Liz, I wish you and your crew a good luck. I hope nobody gets hurt, that's the
most important thing. And you are right about the surviving outage thing.
However, surviving the hurricane takes precedence over the survival of the
business. Irma is a monster.
Regards
On Thu, 7 Sep 2017 14:18:16 +0000
"Reen, Elizabeth " <dmarc-noreply@xxxxxxxxxxxxx> (Redacted sender
"elizabeth.reen" for DMARC) wrote:
We have a datacenter in the Bahamas. The network links are not
fast enough for Dataguard, the DR site is in Asia. This is a business
decision (which I hope they rethink after this).

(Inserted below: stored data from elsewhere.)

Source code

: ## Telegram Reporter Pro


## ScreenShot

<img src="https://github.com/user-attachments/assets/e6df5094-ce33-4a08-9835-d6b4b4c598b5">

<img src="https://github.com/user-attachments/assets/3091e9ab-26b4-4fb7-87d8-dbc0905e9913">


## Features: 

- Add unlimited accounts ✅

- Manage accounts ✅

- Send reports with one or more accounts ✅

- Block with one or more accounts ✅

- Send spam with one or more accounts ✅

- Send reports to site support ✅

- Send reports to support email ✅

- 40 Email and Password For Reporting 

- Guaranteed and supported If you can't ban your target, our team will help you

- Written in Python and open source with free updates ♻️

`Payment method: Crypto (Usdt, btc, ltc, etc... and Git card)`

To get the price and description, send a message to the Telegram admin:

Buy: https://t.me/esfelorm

We do a dump and load for
recovery there. They have to come down today so we can make sure we have a
good backup. I remember from the first World Trade Center bombing, that the
network was the last thing we got back. Check your DR networks. The odds of
a business surviving a 5 day outage are not good.
Liz
Elizabeth Reen
CPB Database Group Manager
From: oracle-l-bounce@xxxxxxxxxxxxx [mailto:oracle-l-bounce@xxxxxxxxxxxxx] On ;
Behalf Of Gus Spier
Sent: Saturday, September 02, 2017 8:46 AM
To: oracle-l
Subject: Disaster Recovery and Hurricane Harvey
Outside all of the loss, pain, and general Schrecklichkeit associated with
Hurricane Harvey, is anybody else interested in gathering real life Disaster
Recovery scenarios from this event?
The thought is to solicit real-life DR stories, redact sensitive data
(identities, businesses, etc), and compare and contrast them to highlight
what worked, what didn't, how outside issues or personal stresses complicated
the recovery.
Other topics of interest:
* How distant was the Disaster Recovery site?
* Did anybody effectively exercise DR procedures?
If there is interest and participation, I would envision some kind of freely
distributed "lessons-learned" document.